Messieurs les Députés,
Monsieur le Premier Président,
Monsieur Je procureur général,
Mesdames et Messieurs,

Le 24 décembre 1975, M. Jacques Chirac, alors Premier Ministre, signait un décret dont l'article 1er était ainsi rédigé : « il est créé une cour d'appel à Versailles ».

La signature de ce décret marquait l'aboutissement d'un projet dont le principe avait été décidé 10 ans auparavant.

Aujourd'hui, nous sommes réunis pour célébrer le vingtième anniversaire de cet acte fondateur de la cour d'appel de Versailles.

Cet évènement est important, non seulement parce qu'il concerne la seconde cour d'appel de France par la population de son ressort, mais aussi parce que la création de la cour d'appel de Versailles constitue la dernière modification substantielle de la carte judiciaire.

Mais, en consacrant une partie des travaux de votre colloque à un approfondissement de la réflexion sur les évolutions souhaitables de la procédure civile devant les juridictions du second degré, vous avez souhaité, monsieur le Premier Président et monsieur le Procureur Général, que cette journée ne soit pas seulement une journée de commémoration mais qu'elle soit aussi tournée vers l'avenir.

La modernisation de notre procédure civile constitue également, vous le savez, l'une de mes préoccupations depuis mon arrivée Place Vendôme. C'est pourquoi, d'ailleurs, j'ai confié, sur ce thème, une mission de réflexion à M. le Président Coulon que j'ai le plaisir de saluer.

Avant d'aborder ce sujet essentiel pour l'avenir de l'institution judiciaire, permettez-moi d'évoquer brièvement, devant vous, les origines de la cour d'appel de Versailles. En effet, j'ai eu l'occasion de suivre de près ce projet, en qualité de Conseiller Technique, à l'Hôtel Matignon, de M. Jacques Chirac.

Ce projet reposait sur deux considérations essentielles.

La création de la cour d'appel de Versailles s'est d'abord inscrite dans le cadre de l'ambitieuse politique de réorganisation de la région parisienne conduite au début des années soixante et définie, notamment, dans le Schéma d'Aménagement et d'Urbanisme de la Région Parisienne (SDAURP) dont le maître d'œuvre a été le regretté Paul Delouvrier.

La profonde réorganisation des structures administratives de la région parisienne, résultant de l'importante loi du 10 juillet 1964 qui substitua aux départements de la Seine et de la Seine-et-Oise de nouvelles circonscriptions administratives, entraîna un remaniement de la carte judiciaire.

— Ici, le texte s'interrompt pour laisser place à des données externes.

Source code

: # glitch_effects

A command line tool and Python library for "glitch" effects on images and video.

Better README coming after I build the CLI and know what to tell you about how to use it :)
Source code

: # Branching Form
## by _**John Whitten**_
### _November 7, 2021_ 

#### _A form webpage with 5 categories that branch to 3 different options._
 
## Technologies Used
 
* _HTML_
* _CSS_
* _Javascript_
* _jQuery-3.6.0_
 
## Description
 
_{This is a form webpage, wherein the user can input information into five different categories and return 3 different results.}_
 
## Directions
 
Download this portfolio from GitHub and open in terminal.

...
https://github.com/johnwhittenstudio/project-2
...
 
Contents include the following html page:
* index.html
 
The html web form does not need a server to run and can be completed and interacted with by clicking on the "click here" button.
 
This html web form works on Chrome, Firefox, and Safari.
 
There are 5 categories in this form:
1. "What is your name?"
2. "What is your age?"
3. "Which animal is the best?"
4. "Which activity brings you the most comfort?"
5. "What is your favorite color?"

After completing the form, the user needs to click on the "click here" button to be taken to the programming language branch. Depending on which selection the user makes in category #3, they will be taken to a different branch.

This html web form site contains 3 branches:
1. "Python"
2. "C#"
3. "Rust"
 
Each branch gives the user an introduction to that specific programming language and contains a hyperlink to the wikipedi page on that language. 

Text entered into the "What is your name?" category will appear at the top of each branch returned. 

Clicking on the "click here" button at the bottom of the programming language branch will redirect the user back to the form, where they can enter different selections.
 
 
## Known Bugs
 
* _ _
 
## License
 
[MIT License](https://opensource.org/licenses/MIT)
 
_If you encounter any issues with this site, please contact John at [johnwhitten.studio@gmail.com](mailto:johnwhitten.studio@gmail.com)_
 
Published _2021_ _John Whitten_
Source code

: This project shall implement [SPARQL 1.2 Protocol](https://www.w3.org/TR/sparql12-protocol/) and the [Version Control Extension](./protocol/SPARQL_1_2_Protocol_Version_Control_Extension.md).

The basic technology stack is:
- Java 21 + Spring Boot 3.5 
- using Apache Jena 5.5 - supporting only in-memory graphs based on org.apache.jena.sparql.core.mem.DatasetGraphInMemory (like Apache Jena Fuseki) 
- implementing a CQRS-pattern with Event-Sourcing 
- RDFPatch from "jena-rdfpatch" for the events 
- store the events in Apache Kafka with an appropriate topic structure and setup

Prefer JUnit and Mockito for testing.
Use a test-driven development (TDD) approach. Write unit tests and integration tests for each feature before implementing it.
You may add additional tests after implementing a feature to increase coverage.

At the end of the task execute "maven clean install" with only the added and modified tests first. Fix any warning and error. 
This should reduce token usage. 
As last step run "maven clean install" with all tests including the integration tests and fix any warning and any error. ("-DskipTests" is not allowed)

C'est ainsi que, dès 1965, afin d'aligner l'organisation judiciaire sur ces nouvelles structures administratives, la décision fut prise de créer des tribunaux de grande instance aux chefs-lieux des nouveaux départements des Hauts-de-Seine, de Seine-Saint-Denis et du Val-de-Marne.

Par ailleurs, il apparut souhaitable de faire coïncider le ressort de la cour d'appel de Paris, alors compétente sur douze départements, avec les limites administratives de la région parisienne.

Ainsi, par un décret du 20 décembre 1967 fut créée la cour d'appel de Reims ayant notamment dans son ressort les départements de l'Aube et de la Marne, jusqu'alors rattachés à la cour d'appel de Paris.

Dans le même ordre d'idée, il fut un moment envisagé de rattacher l'Eure-et-Loir et l'Yonne respectivement aux cours d'appel d'Orléans et de Dijon.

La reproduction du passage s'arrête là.